Tiananmen Square: a square in the center of Beijing adjacent to the Forbidden City, the largest public open space in the world.
Open your Mac. Highlight the words “Tiananmen Square.” Place the cursor over those highlighted words and tap once on the trackpad with three fingers. The above definition should appear regardless of where you are in the world. It is certainly innocent enough and a rather proud claim for China.
However, when one does just a bit more digging, even that proudest and innocent description is brought into question. Other sources rank the Square as the fourth largest town square in the world. That seems to be at odds with the claim of being the largest public space. In most sporting events, fourth place doesn’t even get you on the podium.
The question is, what information about Tiananmen Square is available to the Chinese people. It is a trivial matter in America to load up a web browser, bring up a search engine, and type in a query. Sorting through the information could keep a person busy for weeks. No detail is left out. No speculation is forbidden. Every fact and controversial opinion is there for the reading. In China, the same cannot be said.
The bulk of the Chinese people lack full access to the Internet that is freely available in other parts of the world. There are many reasons for this filtering. But for many Chinese citizens, the reasons do not matter. In a world where economies and politics are becoming ever more globalized, it is more important than ever that participants fully access the information that drives those economies and politics. A citizen of the world denied full access is a citizen denied full participation. Here are a few of the methods being used to gain full access to the world’s biggest repository of unfiltered information:
Securing the computer
The Chinese government does an excellent job denying access to the unfiltered Internet to most of its citizens.
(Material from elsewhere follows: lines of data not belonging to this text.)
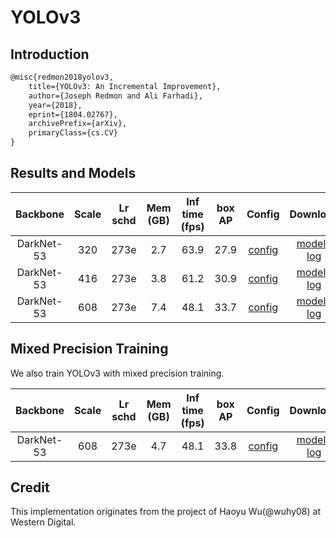 # YOLOv3

## Introduction

<!-- [ALGORITHM] -->

```latex
@misc{redmon2018yolov3,
    title={YOLOv3: An Incremental Improvement},
    author={Joseph Redmon and Ali Farhadi},
    year={2018},
    eprint={1804.02767},
    archivePrefix={arXiv},
    primaryClass={cs.CV}
}
```

## Results and Models

|    Backbone     |  Scale  | Lr schd | Mem (GB) | Inf time (fps) | box AP | Config | Download  |
| :-------------: | :-----: | :-----: | :------: | :------------: | :----: | :------: | :--------: |
|   DarkNet-53    |   320   |   273e  |   2.7    |      63.9      |  27.9  | [config](https://github.com/open-mmlab/mmdetection/tree/master/configs/yolo/yolov3_d53_320_273e_coco.py) | [model](http://download.openmmlab.com/mmdetection/v2.0/yolo/yolov3_d53_320_273e_coco/yolov3_d53_320_273e_coco-421362b6.pth) &#124; [log](http://download.openmmlab.com/mmdetection/v2.0/yolo/yolov3_d53_320_273e_coco/yolov3_d53_320_273e_coco-20200819_172101.log.json) |
|   DarkNet-53    |   416   |   273e  |   3.8    |      61.2      |  30.9  | [config](https://github.com/open-mmlab/mmdetection/tree/master/configs/yolo/yolov3_d53_mstrain-416_273e_coco.py) | [model](http://download.openmmlab.com/mmdetection/v2.0/yolo/yolov3_d53_mstrain-416_273e_coco/yolov3_d53_mstrain-416_273e_coco-2b60fcd9.pth) &#124; [log](http://download.openmmlab.com/mmdetection/v2.0/yolo/yolov3_d53_mstrain-416_273e_coco/yolov3_d53_mstrain-416_273e_coco-20200819_173424.log.json) |
|   DarkNet-53    |   608   |   273e  |   7.4    |      48.1      |  33.7  | [config](https://github.com/open-mmlab/mmdetection/tree/master/configs/yolo/yolov3_d53_mstrain-608_273e_coco.py) | [model](http://download.openmmlab.com/mmdetection/v2.0/yolo/yolov3_d53_mstrain-608_273e_coco/yolov3_d53_mstrain-608_273e_coco_20210518_115020-a2c3acb8.pth) &#124; [log](http://download.openmmlab.com/mmdetection/v2.0/yolo/yolov3_d53_mstrain-608_273e_coco/yolov3_d53_mstrain-608_273e_coco_20210518_115020.log.json) |

## Mixed Precision Training

We also train YOLOv3 with mixed precision training.

|    Backbone     |  Scale  | Lr schd | Mem (GB) | Inf time (fps) | box AP | Config | Download  |
| :-------------: | :-----: | :-----: | :------: | :------------: | :----: | :------: | :--------: |
|   DarkNet-53    |   608   |   273e  |   4.7    |      48.1      |  33.8  | [config](https://github.com/open-mmlab/mmdetection/tree/master/configs/yolo/yolov3_d53_fp16_mstrain-608_273e_coco.py) | [model](http://download.openmmlab.com/mmdetection/v2.0/yolo/yolov3_d53_fp16_mstrain-608_273e_coco/yolov3_d53_fp16_mstrain-608_273e_coco_20210517_213542-4bc34944.pth) &#124; [log](http://download.openmmlab.com/mmdetection/v2.0/yolo/yolov3_d53_fp16_mstrain-608_273e_coco/yolov3_d53_fp16_mstrain-608_273e_coco_20210517_213542.log.json) |

## Credit

This implementation originates from the project of Haoyu Wu(@wuhy08) at Western Digital.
But there are a small, but growing group of young people who have broken free of the restraints, and gained full access to forbidden knowledge. Those are the people the government spends so much time and energy trying to block.
The government tries to do this by compromising computers with viruses and malware that inject worms and backdoors into the system. With these exploits, the government can gain damning information about the dissonance and lock down the systems so that they can no longer access the Internet outside of China’s control.
One way to secure a computer without an IT department is to run a virtualized OS environment and let a package like VMware NSX do the heavy lifting of locking down the system against threats. According to Trend Micro, the benefits include:
- Anti-Malware with Web Reputation
- Intrusion Detection and Prevention
- Advanced Host Firewall
- Integrity Monitoring
- Log Inspection
- Application Scanning.
Use a Proxy
A proxy is a service that represents your Internet activity while masking your actual Internet activity. It also lets you do things by proxy that you are blocked from doing as yourself. It is the kind of thing you might use to hide illegal or socially unacceptable online behaviour. In China, that includes accessing true information from the uncensored Web. There can be dire consequences for such radical behaviour.
There are three categories of proxy servers as outlined by prohynova.com:
- Transparent – target server knows your IP address, and it knows that you’re using a proxy.
- Anonymous – target server does not know your IP address, but it knows that you’re using a proxy.
- Elite – target server does not know your IP address, nor does it have any clue that the request is coming from a proxy.
In addition to providing this general information, the site also provides up to the minute information about the largest list of proxy servers available, so they claim. More information about how to configure your browser to use proxies can be found on the site.
People who want complete anonymity while on the internet can opt for a static residential proxy. This masks their true IP by giving them a dynamic one. These changes constantly make it near to impossible for hackers and intruders to gain access to your devices.
These methods work. People in China, and other countries that restrict access to information, get around these restrictions every day by securing their systems and using elite proxies. You can, too. Just remember that no system is full-proof against governments that would rather throw you in jail than have you know true things about the world.